= Problem to solve =
Find how many lines in the data below include the word "buying", then write only that number.

===============

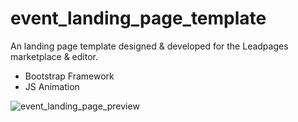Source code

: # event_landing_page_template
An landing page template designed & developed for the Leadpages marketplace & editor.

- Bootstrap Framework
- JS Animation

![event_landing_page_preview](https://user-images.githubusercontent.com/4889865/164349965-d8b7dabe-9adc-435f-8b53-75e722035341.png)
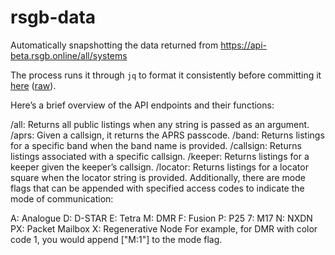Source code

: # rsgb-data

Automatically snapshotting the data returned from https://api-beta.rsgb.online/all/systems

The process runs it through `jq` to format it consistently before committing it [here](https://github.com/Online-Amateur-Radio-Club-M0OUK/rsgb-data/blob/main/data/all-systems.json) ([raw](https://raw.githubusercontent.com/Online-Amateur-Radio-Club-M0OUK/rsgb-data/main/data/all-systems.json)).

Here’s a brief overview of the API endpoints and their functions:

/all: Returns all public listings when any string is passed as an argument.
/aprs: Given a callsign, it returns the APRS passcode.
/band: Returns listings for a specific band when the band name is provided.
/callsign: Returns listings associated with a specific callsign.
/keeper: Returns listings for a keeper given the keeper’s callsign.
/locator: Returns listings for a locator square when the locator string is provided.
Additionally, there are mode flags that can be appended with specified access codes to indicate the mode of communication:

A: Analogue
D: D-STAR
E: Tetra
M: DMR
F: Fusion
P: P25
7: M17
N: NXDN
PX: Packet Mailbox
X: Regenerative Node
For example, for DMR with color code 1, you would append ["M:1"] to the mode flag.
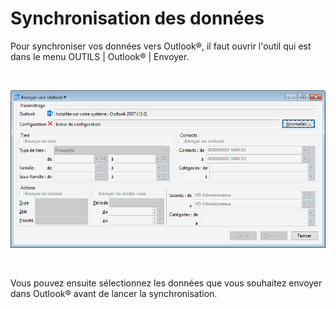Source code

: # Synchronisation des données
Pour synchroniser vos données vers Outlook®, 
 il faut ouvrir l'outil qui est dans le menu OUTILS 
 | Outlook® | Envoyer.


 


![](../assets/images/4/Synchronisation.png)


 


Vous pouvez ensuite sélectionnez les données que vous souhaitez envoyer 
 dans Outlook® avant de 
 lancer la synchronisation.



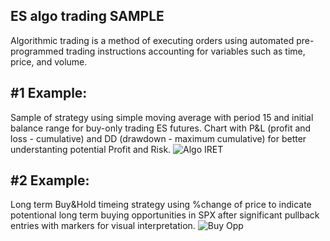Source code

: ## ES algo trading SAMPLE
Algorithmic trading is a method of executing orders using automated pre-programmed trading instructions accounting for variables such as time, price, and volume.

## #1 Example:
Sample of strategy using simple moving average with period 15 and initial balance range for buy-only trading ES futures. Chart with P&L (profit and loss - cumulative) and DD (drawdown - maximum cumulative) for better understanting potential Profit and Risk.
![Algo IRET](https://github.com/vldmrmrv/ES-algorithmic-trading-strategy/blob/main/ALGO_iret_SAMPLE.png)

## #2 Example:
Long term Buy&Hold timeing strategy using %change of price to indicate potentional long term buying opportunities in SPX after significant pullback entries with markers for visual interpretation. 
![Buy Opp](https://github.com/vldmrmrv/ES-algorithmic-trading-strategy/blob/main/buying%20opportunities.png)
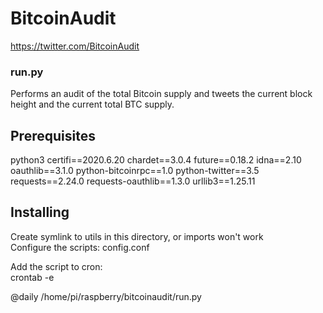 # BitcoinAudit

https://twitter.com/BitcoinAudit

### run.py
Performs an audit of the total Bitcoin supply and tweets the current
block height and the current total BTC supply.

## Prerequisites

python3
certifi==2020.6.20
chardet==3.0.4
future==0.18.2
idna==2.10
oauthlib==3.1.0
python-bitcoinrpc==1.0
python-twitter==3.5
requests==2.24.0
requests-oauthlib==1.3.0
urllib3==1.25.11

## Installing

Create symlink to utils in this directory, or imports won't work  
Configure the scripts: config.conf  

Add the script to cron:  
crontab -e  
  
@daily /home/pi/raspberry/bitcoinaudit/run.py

===============

= Answer section =
2